Saeed makes no secret of his contempt for parliamentary democracy based on the principle of “one man, one vote”. But was Jinnah’s demand for a disproportionate share of parliamentary seats for his community on the basis of their having been the “rulers” of India before the British arrived, also not a negation of the concept of “one man one vote,” which is the fundamental principle of parliamentary democracy? It was Jinnah’s quest for “parity” for a minority that forms the basis of Pakistan’s unrealistic yearning for parity with India — a yearning that has led Pakistan to disaster.

Jinnah’s successors, from Liaquat Ali Khan to Gen Pervez Musharraf, have all conducted relations with India in the belief that India’s unity is fragile. Ayub Khan launched the 1965 conflict with India believing that Prime Minister Lal Bahadur Shastri was a weak leader facing serious separatist problems, because of the Punjabi Suba movement in Punjab and anti-Hindu riots combined with the rise of Dravidian parties in the South, apart from continuing insurgencies in the Northeast.

Gen Zia-ul-Haq set up an elaborate network to encourage separatism within India and laid special stress on creating a Hindu-Sikh communal divide in Punjab, in much the same manner as Jinnah had sought to sow doubts in the mind of Master Tara Singh. Such efforts failed the primarily because Hindus and Sikhs alike saw through Pakistan’s game-plans. The ISI effort to “bleed” India in Jammu and Kashmir is a continuation of policies that Pakistan has followed since its birth. It is shocking when Indians, who should know better, extol Jinnah’s “virtues”. His culpability in the communal holocaust he unleashed by his call for “Direct Action” cannot be condoned.

In his book, “The Shadow of the Great Game — The Untold Story of Partition”, former diplomat Narendra Singh Sarila has revealed that well before the Cabinet Mission arrived in India in 1946 two successive British Viceroys, Lord Linlithgow and Lord Wavell, had decided to partition India by creating a Muslim-majority state in its northwest, bordering Iran, Afghanistan and Sinkiang, in order to protect British interests in the oil-rich Persian Gulf. Mohammad Ali Jinnah was coopted to further this British objective around 1939.

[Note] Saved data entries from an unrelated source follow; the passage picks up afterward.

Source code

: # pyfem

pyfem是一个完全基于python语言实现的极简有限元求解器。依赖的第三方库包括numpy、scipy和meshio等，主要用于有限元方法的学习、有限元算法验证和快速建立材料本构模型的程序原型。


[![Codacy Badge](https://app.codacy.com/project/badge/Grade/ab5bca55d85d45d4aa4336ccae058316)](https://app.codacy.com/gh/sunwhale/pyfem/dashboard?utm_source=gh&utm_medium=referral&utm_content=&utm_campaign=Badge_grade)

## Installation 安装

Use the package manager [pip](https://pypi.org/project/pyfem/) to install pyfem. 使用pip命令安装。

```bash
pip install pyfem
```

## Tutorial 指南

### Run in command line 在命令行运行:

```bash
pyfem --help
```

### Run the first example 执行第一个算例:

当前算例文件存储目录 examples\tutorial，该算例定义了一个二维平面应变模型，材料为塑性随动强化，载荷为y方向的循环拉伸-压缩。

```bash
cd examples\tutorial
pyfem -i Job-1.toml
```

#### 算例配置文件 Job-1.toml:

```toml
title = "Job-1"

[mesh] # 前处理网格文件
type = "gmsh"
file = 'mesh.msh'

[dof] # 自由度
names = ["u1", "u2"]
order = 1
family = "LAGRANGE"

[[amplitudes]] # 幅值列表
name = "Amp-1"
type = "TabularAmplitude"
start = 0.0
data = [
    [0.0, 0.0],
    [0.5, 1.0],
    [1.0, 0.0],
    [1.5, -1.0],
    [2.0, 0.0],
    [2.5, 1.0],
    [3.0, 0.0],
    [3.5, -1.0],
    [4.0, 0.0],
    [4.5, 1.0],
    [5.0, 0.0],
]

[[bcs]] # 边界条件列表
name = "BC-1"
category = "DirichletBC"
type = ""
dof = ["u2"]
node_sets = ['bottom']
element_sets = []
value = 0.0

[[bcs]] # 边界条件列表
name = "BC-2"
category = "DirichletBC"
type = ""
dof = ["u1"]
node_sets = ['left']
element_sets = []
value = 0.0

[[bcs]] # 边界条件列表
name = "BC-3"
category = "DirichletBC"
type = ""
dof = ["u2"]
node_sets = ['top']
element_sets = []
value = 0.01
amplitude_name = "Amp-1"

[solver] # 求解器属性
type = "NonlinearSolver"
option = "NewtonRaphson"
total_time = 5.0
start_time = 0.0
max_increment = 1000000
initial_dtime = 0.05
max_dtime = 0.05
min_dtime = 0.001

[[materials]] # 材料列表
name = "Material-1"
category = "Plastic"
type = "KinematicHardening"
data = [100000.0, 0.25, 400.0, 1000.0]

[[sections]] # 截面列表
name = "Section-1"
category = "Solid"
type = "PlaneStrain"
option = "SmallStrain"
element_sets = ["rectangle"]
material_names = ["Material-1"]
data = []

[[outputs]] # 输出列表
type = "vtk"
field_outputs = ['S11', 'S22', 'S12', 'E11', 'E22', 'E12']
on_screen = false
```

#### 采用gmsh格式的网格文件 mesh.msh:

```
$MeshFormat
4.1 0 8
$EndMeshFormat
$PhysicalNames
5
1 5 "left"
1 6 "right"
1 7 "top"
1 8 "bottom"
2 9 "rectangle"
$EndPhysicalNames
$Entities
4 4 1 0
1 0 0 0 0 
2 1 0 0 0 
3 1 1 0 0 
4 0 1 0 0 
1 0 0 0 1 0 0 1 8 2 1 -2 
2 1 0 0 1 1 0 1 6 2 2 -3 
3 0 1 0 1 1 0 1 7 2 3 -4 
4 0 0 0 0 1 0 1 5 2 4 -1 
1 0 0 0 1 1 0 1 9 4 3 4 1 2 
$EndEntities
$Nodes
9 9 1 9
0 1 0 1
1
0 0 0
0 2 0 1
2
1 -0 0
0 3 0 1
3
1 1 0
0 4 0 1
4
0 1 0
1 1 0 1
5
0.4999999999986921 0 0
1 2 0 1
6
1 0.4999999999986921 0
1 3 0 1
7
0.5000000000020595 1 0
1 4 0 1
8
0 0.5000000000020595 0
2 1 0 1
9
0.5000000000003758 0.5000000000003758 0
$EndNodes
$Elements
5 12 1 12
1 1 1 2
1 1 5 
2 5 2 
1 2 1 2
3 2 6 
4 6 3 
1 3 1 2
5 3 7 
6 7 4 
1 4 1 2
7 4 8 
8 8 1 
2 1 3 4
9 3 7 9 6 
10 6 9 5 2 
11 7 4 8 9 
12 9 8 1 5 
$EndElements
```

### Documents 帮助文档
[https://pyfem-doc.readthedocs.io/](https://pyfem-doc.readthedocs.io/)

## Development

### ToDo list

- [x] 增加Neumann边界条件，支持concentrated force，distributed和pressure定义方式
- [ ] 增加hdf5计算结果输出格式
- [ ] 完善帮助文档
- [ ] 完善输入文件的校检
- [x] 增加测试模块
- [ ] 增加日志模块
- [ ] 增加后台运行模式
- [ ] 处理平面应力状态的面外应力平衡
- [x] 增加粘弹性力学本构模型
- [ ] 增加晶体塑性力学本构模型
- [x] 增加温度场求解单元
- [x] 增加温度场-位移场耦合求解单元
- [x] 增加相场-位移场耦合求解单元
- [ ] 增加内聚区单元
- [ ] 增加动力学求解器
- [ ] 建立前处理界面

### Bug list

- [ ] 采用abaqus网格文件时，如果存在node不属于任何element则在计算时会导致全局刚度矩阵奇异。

Jinnah’s efforts to impose Urdu as Pakistan’s sole national language sowed the seeds of Bangladeshi separatism and of Pakistan’s disintegration in 1971. His assumption of office as an unelected Executive Head of State, who presided over the Cabinet, led to his successors arbitrarily dismissing Prime Ministers and staging a takeover of Pakistan by a military-dominated feudal elite — a malady the country suffers from even today.

The statesmanlike visit of Prime Minister Atal Bihari Vajpayee to the “Minar-e-Pakistan” in Lahore signalled that India had no intention of reversing Partition and that it wishes the people of Pakistan well. The challenges that Pakistan’s establishment poses will be overcome when the values of secularism, pluralism and inclusive democratic development are established as being more enduring than the fantasies of nationhood based exclusively on religion, which Jinnah propounded, or the hate and bigotry of Hafiz Mohammed Saeed. Banning books whose contents many may find objectionable is not the way to deal with such challenges.